- WHAT YOU ARE ASKED TO DO: Reproduce the lines below exactly. Begin with the first, end with the line containing "# 6 Future Directions", and leave out the pictures.

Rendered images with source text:

^^^^^^^^

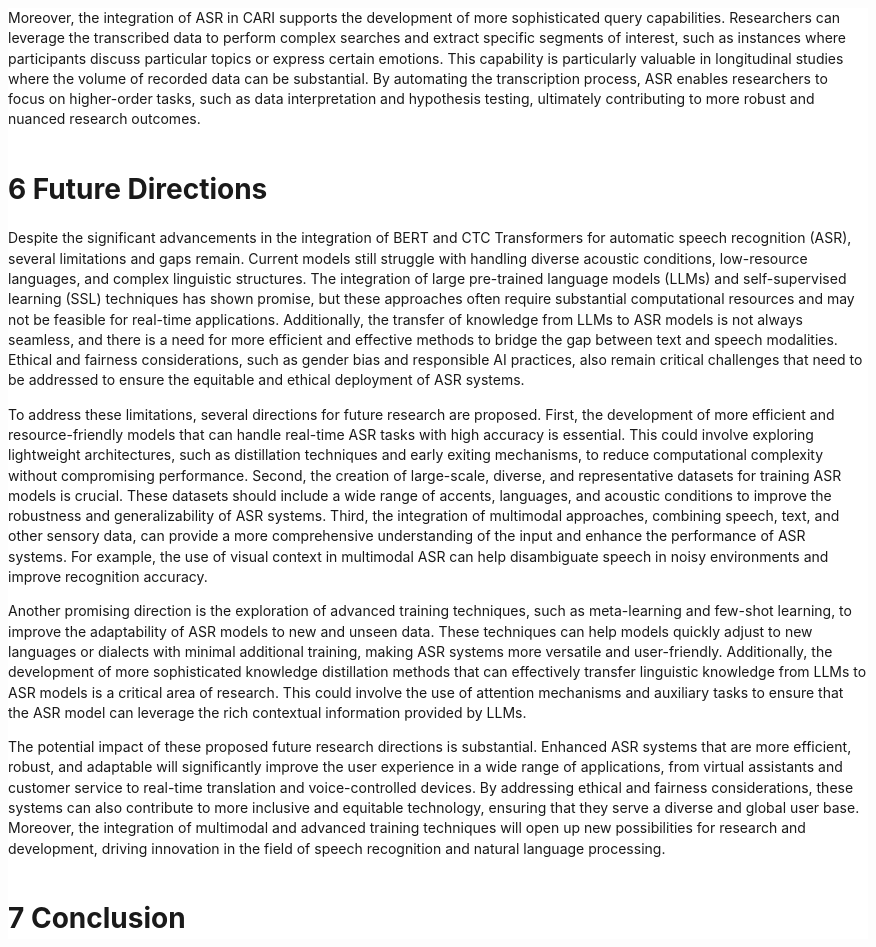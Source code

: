 Moreover, the integration of ASR in CARI supports the development of more sophisticated query capabilities. Researchers can leverage the transcribed data to perform complex searches and extract specific segments of interest, such as instances where participants discuss particular topics or express certain emotions. This capability is particularly valuable in longitudinal studies where the volume of recorded data can be substantial. By automating the transcription process, ASR enables researchers to focus on higher-order tasks, such as data interpretation and hypothesis testing, ultimately contributing to more robust and nuanced research outcomes.

# 6 Future Directions


Despite the significant advancements in the integration of BERT and CTC Transformers for automatic speech recognition (ASR), several limitations and gaps remain. Current models still struggle with handling diverse acoustic conditions, low-resource languages, and complex linguistic structures. The integration of large pre-trained language models (LLMs) and self-supervised learning (SSL) techniques has shown promise, but these approaches often require substantial computational resources and may not be feasible for real-time applications. Additionally, the transfer of knowledge from LLMs to ASR models is not always seamless, and there is a need for more efficient and effective methods to bridge the gap between text and speech modalities. Ethical and fairness considerations, such as gender bias and responsible AI practices, also remain critical challenges that need to be addressed to ensure the equitable and ethical deployment of ASR systems.

To address these limitations, several directions for future research are proposed. First, the development of more efficient and resource-friendly models that can handle real-time ASR tasks with high accuracy is essential. This could involve exploring lightweight architectures, such as distillation techniques and early exiting mechanisms, to reduce computational complexity without compromising performance. Second, the creation of large-scale, diverse, and representative datasets for training ASR models is crucial. These datasets should include a wide range of accents, languages, and acoustic conditions to improve the robustness and generalizability of ASR systems. Third, the integration of multimodal approaches, combining speech, text, and other sensory data, can provide a more comprehensive understanding of the input and enhance the performance of ASR systems. For example, the use of visual context in multimodal ASR can help disambiguate speech in noisy environments and improve recognition accuracy.

Another promising direction is the exploration of advanced training techniques, such as meta-learning and few-shot learning, to improve the adaptability of ASR models to new and unseen data. These techniques can help models quickly adjust to new languages or dialects with minimal additional training, making ASR systems more versatile and user-friendly. Additionally, the development of more sophisticated knowledge distillation methods that can effectively transfer linguistic knowledge from LLMs to ASR models is a critical area of research. This could involve the use of attention mechanisms and auxiliary tasks to ensure that the ASR model can leverage the rich contextual information provided by LLMs.

The potential impact of these proposed future research directions is substantial. Enhanced ASR systems that are more efficient, robust, and adaptable will significantly improve the user experience in a wide range of applications, from virtual assistants and customer service to real-time translation and voice-controlled devices. By addressing ethical and fairness considerations, these systems can also contribute to more inclusive and equitable technology, ensuring that they serve a diverse and global user base. Moreover, the integration of multimodal and advanced training techniques will open up new possibilities for research and development, driving innovation in the field of speech recognition and natural language processing.

# 7 Conclusion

^^^^^^^^

- ANSWER SPACE:
Source code

: Moreover, the integration of ASR in CARI supports the development of more sophisticated query capabilities. Researchers can leverage the transcribed data to perform complex searches and extract specific segments of interest, such as instances where participants discuss particular topics or express certain emotions. This capability is particularly valuable in longitudinal studies where the volume of recorded data can be substantial. By automating the transcription process, ASR enables researchers to focus on higher-order tasks, such as data interpretation and hypothesis testing, ultimately contributing to more robust and nuanced research outcomes.

# 6 Future Directions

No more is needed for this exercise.